Gazze trajedisine dair tavır belirlemek, iki karşıt gruptan çıkar savunucusu, atgözlüklü taraftar, ideolojik esir ve riyakâr politikacı için kolay. Ya Hamas’ın sivil katliamını İsrail’in onyıllardır sürdürdüğü zulmün karşılığı görüyor ve tarihi 1948’den 6 Ekim gününe kadar getirip ayın yedisini es geçerek 8 Ekim’den devam ediyorsunuz ya da tarihi 7 Ekim’den başlatıp, Hamas militanlarının sivil kanıyla gerçekte sizin ellerinizi yıkadığını iddia ediyor, artık gönül rahatlığıyla işleyeceğiniz her suçu o kara günün meşrulaştırdığını iddia ediyorsunuz. İlkinde, ortada müzmin suçlu İsrail’in her gün yüzlerce insan öldürerek, milyonla insanı yerinden sürerek, Gazze’yi dümdüz ederek sürdürdüğü soykırım girişimi kalıyor. Aslında bal gibi “doğuştan” ve içten gelen Yahudi düşmanlığı yüzünden bu tavrı takındığınızı gizlemek için de Filistinlilerin mâruz kaldığı korkunç şiddetten faydalanıyorsunuz. İkinci şıktaysa, nutkunuzu İsrail’in “kendini savunma hakkı”ndan başlatıyor, bunca yıldır her türlü dehşeti yaratan, insanlığı ezip sıkıp patlatan İsrailli faşistler değilmiş gibi, üstelik dünyanın ezcümle siyasî-askerî-malî güce sahip devletlerinin desteğini garantilemenin rahatlığıyla, Filistinli çocukların da pekâlâ terörist sayılabileceğini demeye getiriyorsunuz.

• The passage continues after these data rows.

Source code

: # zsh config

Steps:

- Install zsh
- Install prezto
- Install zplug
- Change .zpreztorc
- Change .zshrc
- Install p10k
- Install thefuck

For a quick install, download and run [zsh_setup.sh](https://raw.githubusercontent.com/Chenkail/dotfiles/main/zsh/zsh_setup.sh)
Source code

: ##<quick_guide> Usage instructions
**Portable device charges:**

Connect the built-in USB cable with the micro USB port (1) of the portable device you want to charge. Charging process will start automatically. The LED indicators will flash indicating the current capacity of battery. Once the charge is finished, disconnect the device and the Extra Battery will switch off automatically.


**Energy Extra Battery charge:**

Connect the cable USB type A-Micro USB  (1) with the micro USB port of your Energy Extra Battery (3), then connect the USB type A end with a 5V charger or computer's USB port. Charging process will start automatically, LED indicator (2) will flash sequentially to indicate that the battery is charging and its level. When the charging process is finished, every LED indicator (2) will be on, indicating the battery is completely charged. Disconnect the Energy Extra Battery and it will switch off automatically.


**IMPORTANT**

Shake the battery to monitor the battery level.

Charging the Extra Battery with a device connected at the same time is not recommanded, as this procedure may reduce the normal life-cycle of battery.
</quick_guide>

Peki Hamas ve benzeri örgütlerin insanı insanlıktan çıkarmaya yönelik olan ve bizzat, doğrudan bugünkü dehşeti yaratmayı hedefleyen eylemlerini insanlığa karşı suç sayarken, İsrail devletinin -özellikle hâlihazırdaki ırkçı yöneticilerinin- iğrenç zihniyetini ırkçı, şu anda giriştikleri işi soykırım başlangıcı olarak nitelendirmek ve bundan hareketle siyasî tavır geliştirmek çok mu zor? Elbette değil. Ama getirisi az.
Ki, bu da insanlığın ruhunu yapay zekâya teslim etmeden evvel düştüğü çukurun başka yoldan ifadesi…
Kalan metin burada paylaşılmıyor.